**WHAT YOU SHOULD DO**: Every line with the string "Pixel" must be copied from the entries below.
_ _ _ _ _ _ _
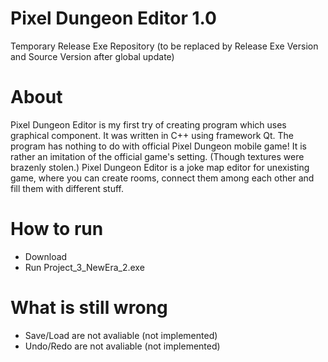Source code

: # Pixel Dungeon Editor 1.0
Temporary Release Exe Repository (to be replaced by Release Exe Version and Source Version after global update)
# About
Pixel Dungeon Editor is my first try of creating program which uses graphical component. It was written in C++ using framework Qt. 
The program has nothing to do with official Pixel Dungeon mobile game! It is rather an imitation of the official game's setting.
(Though textures were brazenly stolen.) Pixel Dungeon Editor is a joke map editor for unexisting game, where you can create rooms, 
connect them among each other and fill them with different stuff.
# How to run
- Download
- Run Project_3_NewEra_2.exe
# What is still wrong
- Save/Load are not avaliable (not implemented)
- Undo/Redo are not avaliable (not implemented)
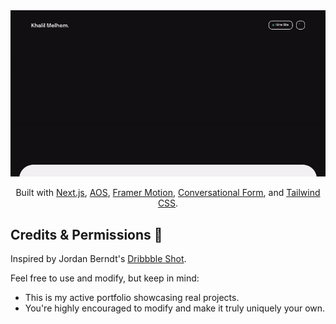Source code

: <div align="center">
  <img src="./public/images/preview.gif" width="750px"  />
  
  Built with [Next.js](https://nextjs.org/), [AOS](https://michalsnik.github.io/aos/), [Framer Motion](https://www.framer.com/motion/), [Conversational Form](https://space10-community.github.io/conversational-form/), and [Tailwind CSS](https://tailwindcss.com/).
</div>

## Credits & Permissions 📜

Inspired by Jordan Berndt's [Dribbble Shot](https://dribbble.com/shots/17603704-Preview-Portfolio-2k22).

Feel free to use and modify, but keep in mind:

- This is my active portfolio showcasing real projects.
- You're highly encouraged to modify and make it truly uniquely your own.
_ _ _ _ _ _ _
**WRITTEN SOLUTION**:
: # Pixel Dungeon Editor 1.0
Pixel Dungeon Editor is my first try of creating program which uses graphical component. It was written in C++ using framework Qt. 
The program has nothing to do with official Pixel Dungeon mobile game! It is rather an imitation of the official game's setting.
(Though textures were brazenly stolen.) Pixel Dungeon Editor is a joke map editor for unexisting game, where you can create rooms, 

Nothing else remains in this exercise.